EU Finance Ministers Discuss Stabilization Mechanism

May 9, 2010 Updated: October 1, 2015

EU TALKS: European Union Finance Ministers talk before the EU Economy and Finance Council meeting on May 9 at EU headquarters in Brussels. L to R Finnish FM Jyrki Katainen, French FM Christine Lagarde, Irish FM Brian Lenihan, and British FM Alistair Darling (Georges Gobet/AFP/Getty Images)
EU TALKS: European Union Finance Ministers talk before the EU Economy and Finance Council meeting on May 9 at EU headquarters in Brussels. L to R Finnish FM Jyrki Katainen, French FM Christine Lagarde, Irish FM Brian Lenihan, and British FM Alistair Darling (Georges Gobet/AFP/Getty Images)
EU finance ministers pledged to set up a stabilization mechanism to defend member countries against "speculative" attacks by the financial markets, and to prevent Greece’s situation from spreading.

According to Spanish Finance Minister Elena Salgado, EU ministers are determined to safeguard the currency used by 16 of the 27 EU member states, AFP reported.

France and Germany, the two largest eurozone members, agreed on measures to resolve the European financial crisis, according to a statement from French President Nicolas Sarkozy's office on Sunday.

Ministers were striving to have measures approved by the time stock markets opened Monday as traders have been selling the euro off, even after approving Greece bailout funds and after EU leaders insisted that the same fate will not meet other European countries.

Over the weekend eurozone leaders decided to set up a new fund that is expected to provide $90.2 billion (70 billion euros) to the 16 EU member states to deal with the most serious crisis in the euro's history, mainly caused by high interest rates.

According to Herman Van Rompuy, president of the European Council, eurozone members are facing exceptional circumstances. He stressed that all EU institutions, including the European Central Bank, agreed to use the “full range of measures available” to ensure the stability of the eurozone.

“The important point common to all these agreed elements today is that we will defend the euro whatever it takes,” European Commission Head Barroso declared in a statement before the eurozone leaders.

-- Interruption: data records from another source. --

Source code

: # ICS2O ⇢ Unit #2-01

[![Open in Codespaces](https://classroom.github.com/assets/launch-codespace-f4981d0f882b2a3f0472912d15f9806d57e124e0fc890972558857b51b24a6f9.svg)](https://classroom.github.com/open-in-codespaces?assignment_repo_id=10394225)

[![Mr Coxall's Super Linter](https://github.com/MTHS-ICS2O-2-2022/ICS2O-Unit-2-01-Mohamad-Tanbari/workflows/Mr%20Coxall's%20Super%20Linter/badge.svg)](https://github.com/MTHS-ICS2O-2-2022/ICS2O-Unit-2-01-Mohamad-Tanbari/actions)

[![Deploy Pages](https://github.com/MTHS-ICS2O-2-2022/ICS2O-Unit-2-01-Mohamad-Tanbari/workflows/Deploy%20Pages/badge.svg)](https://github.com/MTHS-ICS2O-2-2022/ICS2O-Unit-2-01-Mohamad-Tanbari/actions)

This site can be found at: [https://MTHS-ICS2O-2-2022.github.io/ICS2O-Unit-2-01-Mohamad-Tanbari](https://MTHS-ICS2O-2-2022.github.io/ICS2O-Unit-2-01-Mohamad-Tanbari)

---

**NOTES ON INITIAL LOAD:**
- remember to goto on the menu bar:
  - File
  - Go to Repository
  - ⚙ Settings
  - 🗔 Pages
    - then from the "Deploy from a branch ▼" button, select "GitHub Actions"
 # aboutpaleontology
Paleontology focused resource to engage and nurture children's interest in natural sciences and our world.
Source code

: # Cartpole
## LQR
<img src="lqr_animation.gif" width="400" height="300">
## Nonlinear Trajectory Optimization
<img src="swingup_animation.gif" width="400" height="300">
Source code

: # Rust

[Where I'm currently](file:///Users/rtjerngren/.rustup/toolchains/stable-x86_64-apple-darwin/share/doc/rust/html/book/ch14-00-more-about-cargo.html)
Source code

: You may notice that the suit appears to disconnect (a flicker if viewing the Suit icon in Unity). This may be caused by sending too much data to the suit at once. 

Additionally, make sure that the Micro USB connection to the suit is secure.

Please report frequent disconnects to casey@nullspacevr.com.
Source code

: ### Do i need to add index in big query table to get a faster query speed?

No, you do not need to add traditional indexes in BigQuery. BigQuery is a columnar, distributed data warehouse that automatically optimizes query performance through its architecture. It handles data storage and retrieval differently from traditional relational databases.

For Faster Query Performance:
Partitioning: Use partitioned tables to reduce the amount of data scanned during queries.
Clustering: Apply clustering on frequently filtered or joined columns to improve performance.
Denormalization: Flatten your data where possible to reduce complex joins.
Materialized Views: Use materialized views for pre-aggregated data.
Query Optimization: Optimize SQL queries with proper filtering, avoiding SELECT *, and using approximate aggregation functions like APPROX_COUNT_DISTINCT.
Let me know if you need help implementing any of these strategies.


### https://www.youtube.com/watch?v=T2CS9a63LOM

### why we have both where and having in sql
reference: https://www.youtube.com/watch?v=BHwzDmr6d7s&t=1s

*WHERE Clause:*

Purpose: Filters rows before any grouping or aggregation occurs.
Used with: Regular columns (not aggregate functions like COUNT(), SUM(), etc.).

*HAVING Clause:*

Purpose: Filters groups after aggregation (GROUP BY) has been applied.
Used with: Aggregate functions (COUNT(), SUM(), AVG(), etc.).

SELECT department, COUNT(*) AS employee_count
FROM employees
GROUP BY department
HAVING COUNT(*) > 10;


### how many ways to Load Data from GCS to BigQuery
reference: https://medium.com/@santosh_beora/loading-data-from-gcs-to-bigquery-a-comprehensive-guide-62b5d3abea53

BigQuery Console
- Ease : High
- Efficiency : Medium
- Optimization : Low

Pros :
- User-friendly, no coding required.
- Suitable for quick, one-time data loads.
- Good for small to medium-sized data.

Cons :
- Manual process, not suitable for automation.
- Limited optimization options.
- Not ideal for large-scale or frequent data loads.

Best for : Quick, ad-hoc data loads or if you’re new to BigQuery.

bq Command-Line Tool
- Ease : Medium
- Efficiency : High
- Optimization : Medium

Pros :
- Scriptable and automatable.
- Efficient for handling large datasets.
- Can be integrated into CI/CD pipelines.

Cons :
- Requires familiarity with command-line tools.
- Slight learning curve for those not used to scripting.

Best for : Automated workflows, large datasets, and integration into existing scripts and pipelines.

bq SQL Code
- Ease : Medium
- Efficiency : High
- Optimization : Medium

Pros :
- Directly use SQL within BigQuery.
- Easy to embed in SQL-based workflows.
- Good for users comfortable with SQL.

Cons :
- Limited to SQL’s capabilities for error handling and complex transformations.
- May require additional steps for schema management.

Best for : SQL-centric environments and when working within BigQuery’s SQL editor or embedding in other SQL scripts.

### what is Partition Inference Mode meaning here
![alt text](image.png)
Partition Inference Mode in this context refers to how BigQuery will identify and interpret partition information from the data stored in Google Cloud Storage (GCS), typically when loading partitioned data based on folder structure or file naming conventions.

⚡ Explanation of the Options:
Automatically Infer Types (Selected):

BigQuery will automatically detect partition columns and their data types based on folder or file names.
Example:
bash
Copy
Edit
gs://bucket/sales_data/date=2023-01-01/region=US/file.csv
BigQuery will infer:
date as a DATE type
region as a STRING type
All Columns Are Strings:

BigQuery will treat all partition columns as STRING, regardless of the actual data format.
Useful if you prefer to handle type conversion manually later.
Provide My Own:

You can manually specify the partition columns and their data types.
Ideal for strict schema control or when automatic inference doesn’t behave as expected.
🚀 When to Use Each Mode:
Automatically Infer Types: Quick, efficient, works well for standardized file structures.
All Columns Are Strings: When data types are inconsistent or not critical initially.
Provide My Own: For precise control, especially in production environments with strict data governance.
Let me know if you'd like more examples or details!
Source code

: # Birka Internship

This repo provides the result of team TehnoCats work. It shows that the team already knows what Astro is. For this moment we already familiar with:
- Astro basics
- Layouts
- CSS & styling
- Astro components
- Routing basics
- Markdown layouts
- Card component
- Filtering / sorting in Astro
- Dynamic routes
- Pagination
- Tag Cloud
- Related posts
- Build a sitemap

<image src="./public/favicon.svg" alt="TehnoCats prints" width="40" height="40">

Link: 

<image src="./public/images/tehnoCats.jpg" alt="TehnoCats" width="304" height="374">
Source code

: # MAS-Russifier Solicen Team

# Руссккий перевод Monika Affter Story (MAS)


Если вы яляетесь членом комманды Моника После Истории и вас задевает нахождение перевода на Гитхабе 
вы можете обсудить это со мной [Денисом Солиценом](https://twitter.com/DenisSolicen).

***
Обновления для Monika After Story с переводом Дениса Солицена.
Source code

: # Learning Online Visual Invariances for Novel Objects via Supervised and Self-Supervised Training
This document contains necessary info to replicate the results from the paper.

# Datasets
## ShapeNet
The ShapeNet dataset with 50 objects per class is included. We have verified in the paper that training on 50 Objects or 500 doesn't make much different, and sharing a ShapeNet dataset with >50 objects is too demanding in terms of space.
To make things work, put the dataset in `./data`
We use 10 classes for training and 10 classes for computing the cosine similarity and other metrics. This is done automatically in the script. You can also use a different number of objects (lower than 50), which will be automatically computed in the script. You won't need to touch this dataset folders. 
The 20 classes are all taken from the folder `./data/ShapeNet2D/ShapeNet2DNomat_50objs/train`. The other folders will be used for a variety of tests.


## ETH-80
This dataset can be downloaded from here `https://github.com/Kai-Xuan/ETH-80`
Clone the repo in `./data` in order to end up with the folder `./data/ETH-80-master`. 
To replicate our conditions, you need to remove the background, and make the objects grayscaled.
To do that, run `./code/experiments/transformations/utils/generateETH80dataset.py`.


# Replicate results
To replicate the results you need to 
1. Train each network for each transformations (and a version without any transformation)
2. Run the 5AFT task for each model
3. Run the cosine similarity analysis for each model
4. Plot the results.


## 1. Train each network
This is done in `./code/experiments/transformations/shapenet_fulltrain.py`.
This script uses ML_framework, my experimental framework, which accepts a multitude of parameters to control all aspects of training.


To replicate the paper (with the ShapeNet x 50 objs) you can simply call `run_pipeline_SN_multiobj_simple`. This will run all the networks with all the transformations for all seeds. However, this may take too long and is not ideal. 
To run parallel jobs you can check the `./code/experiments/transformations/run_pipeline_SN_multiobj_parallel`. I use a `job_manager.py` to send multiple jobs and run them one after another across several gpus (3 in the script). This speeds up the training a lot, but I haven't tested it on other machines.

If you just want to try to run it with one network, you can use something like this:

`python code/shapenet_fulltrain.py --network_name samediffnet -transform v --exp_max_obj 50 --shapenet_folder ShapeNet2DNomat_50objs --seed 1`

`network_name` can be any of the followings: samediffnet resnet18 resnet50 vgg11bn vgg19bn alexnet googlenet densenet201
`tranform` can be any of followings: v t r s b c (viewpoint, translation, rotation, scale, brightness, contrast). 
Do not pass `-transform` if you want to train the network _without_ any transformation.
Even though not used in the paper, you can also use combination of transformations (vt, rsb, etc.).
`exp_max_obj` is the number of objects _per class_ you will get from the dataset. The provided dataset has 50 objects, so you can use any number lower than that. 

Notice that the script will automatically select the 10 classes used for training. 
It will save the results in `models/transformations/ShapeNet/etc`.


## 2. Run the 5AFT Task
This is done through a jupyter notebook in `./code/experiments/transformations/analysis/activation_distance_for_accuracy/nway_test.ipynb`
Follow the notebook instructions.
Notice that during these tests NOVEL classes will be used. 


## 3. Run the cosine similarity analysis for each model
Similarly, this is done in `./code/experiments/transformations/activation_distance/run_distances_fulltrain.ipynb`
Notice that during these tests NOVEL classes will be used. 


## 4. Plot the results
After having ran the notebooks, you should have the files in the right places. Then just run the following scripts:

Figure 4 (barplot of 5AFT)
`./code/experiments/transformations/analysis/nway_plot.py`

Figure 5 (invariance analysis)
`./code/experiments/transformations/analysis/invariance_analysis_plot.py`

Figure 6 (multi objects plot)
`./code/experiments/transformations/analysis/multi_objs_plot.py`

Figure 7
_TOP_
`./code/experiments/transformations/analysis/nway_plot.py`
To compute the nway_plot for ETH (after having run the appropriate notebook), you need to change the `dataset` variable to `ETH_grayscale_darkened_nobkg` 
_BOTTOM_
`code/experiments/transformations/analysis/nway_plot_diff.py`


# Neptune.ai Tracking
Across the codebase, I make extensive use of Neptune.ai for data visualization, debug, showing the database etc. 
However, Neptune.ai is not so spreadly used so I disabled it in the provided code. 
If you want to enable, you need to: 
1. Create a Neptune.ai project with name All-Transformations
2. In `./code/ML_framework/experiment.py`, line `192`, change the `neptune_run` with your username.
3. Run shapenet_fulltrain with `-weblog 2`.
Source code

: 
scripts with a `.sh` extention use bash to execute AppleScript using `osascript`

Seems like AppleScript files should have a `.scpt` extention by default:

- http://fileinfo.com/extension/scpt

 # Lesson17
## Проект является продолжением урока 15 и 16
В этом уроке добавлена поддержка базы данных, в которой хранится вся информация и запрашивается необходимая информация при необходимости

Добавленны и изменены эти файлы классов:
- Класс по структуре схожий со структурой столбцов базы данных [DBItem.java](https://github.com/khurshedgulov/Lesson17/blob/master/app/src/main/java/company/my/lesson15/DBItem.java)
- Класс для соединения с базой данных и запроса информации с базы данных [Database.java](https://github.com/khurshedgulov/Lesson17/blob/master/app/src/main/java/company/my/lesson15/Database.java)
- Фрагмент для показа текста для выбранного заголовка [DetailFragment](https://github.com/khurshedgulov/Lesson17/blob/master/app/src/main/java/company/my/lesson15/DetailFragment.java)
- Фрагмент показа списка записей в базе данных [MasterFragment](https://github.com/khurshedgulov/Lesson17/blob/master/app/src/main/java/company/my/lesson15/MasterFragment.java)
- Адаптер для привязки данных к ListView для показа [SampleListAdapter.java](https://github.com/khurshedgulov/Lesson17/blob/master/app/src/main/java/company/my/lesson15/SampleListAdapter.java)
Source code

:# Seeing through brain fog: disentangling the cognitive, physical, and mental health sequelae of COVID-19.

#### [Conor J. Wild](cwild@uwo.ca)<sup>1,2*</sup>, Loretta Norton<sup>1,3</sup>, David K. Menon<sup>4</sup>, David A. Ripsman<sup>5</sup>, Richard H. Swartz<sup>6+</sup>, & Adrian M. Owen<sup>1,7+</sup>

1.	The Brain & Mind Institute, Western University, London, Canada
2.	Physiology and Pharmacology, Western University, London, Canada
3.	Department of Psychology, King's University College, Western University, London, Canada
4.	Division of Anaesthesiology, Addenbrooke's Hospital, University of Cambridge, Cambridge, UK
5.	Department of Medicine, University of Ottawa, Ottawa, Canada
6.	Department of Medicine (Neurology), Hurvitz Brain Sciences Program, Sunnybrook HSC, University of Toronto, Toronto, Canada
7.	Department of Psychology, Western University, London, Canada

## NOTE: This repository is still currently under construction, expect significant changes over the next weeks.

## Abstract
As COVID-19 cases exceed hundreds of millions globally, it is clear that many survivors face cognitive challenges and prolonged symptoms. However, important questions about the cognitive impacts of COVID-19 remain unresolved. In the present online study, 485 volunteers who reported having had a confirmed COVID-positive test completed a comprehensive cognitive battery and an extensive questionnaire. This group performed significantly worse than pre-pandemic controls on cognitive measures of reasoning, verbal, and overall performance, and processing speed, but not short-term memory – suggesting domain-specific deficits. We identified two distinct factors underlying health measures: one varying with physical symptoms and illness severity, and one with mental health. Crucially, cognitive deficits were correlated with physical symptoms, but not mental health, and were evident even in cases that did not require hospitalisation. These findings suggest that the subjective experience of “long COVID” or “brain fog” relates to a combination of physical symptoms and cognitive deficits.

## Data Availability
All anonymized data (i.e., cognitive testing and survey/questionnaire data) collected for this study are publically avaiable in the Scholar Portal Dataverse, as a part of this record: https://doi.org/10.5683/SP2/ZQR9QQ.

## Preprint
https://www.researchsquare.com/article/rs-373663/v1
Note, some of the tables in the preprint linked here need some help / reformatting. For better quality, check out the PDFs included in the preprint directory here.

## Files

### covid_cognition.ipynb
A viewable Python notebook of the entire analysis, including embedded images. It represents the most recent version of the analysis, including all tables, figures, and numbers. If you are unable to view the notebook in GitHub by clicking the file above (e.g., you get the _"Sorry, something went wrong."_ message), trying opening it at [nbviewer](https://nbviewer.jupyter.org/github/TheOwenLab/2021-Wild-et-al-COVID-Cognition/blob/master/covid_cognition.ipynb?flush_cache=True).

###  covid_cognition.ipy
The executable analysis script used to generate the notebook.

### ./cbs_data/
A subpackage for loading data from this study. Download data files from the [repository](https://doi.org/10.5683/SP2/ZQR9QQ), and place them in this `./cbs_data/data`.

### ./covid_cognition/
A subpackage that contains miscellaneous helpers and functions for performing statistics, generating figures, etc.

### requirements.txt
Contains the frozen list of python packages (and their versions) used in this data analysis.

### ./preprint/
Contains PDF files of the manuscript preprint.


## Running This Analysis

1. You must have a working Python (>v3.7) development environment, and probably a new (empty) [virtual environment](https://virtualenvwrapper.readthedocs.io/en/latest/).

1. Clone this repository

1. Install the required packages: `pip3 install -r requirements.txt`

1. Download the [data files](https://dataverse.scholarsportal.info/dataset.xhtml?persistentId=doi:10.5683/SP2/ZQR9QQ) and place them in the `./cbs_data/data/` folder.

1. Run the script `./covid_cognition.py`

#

Barroso stressed the importance of a “deeper fiscal consolidation” of Europe that he called a “consolidation pact.”

The European Commission chair also highlighted the lines along which eurozone members have united: better economic coordination with the help of the European stabilization mechanism to preserve financial stability in Europe; reinforcement of budgetary surveillance and increasing economic policy coordination; and urgent completion of financial market reforms.

Eurozone leaders agreed to take rapid steps to defend the euro from speculative attacks and to restore long-term investors' confidence in the EU currency. This happens amid fears that the debt problems of Greece, which forced the country to seek assistance from the EU and from the International Monetary Fund, are possible in Portugal and Spain.